The phrase "first-generation college student" seems easy enough on the surface: a student whose parents (and grandparents) did not attend college. A Google search yields this definition quite readily, and many colleges, scholarship offices, and online college advice sites echo this definition.

But it seems that quite a few other institutions and sites have a broader approach to understanding the term. For many of these places, a first-generation college student has parents (and, presumably, grandparents) who did not graduate from college. I recently read that Brown University, among others, has taken this approach.

It seems to me that there would be a difference between "first-generation college student" and "first-generation college graduate," though places with the broader definition seem to think that the advantage for college-attendees (among one's parents) lies primarily in the fact of graduation, not merely in attendance.

I'm interested in hearing what folks on this forum think, in part for personal reasons. My father attended the University of Rochester for a year or so, and after World War II attended Rensselaer Polytechnic Institute for a year or so. In high school he had apprenticed in architectural design, and after his stints with college and the service, he received certifications in engineering from American Locomotive and other companies.

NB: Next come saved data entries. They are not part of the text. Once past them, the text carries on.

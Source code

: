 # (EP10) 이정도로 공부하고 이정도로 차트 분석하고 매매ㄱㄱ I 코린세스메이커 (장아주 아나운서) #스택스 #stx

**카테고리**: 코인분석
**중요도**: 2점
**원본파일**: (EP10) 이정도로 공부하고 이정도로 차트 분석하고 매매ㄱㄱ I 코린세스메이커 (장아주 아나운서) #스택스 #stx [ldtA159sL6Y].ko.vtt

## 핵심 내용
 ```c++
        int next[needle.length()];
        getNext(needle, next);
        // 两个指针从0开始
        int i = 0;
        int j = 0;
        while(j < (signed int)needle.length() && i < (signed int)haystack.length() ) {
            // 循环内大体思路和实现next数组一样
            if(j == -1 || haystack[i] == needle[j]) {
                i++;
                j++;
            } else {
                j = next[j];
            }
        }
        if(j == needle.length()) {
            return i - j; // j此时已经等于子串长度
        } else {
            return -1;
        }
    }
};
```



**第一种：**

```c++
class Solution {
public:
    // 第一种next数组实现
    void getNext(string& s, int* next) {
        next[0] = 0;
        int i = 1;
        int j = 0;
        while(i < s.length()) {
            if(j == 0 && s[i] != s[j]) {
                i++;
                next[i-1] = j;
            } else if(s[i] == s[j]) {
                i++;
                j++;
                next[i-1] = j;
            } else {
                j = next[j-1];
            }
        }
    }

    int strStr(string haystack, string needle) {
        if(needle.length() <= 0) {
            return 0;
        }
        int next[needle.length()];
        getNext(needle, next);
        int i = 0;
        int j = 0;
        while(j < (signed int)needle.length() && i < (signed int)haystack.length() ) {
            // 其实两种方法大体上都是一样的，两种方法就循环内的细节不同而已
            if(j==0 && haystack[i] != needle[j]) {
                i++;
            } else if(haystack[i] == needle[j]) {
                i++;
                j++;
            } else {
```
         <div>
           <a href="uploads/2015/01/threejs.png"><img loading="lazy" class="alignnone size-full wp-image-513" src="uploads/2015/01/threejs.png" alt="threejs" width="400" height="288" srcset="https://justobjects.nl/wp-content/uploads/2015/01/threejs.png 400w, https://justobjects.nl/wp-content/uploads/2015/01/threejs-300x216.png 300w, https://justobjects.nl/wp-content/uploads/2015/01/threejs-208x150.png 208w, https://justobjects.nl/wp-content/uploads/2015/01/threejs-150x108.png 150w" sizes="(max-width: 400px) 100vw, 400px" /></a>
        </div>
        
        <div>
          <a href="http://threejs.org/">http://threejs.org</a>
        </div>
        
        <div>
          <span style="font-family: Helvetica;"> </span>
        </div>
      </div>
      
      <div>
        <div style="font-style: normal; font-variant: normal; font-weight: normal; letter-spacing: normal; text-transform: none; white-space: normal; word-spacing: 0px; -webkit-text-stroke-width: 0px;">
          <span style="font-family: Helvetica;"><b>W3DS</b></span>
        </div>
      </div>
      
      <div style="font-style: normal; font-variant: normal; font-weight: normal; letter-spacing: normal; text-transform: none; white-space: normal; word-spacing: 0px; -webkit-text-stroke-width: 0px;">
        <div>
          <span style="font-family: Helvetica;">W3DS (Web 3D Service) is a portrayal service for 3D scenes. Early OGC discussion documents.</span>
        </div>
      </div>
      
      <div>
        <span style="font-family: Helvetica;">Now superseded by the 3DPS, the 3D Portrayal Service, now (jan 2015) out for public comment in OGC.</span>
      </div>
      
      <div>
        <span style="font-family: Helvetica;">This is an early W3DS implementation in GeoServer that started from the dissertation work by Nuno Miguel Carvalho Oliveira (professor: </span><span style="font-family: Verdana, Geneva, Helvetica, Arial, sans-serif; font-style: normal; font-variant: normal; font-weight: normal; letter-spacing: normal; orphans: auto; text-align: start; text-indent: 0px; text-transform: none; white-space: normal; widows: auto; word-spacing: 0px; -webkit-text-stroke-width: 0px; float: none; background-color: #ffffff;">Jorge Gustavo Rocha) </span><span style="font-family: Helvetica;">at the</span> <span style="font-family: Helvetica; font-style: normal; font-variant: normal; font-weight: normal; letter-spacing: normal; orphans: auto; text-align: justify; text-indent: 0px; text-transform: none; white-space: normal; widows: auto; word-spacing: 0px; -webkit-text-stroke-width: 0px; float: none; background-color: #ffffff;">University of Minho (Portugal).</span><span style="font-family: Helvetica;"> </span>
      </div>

Because he had received all of this post-secondary training and education, it never occurred to me that I might officially be a first-gen college student when I went to college. Being first-gen wasn't such a big deal then (the 80s) as it is now, but still, it's interesting to me that I didn't perceive myself as one and I didn't avail myself of any resources targeted to first-gen.

But was I first-gen? Ultimately, I subscribe more to the first definition above, so I probably wasn't. Also, I was raised in an affluent and academically-ambitious community, so i didn't seem to qualify on the grounds of societal disadvantage and such. It does seem clear that I'm first-gen college grad, though. That seems to be a good thing in its own right.

Just wondering about reactions to these definitions and scenarios.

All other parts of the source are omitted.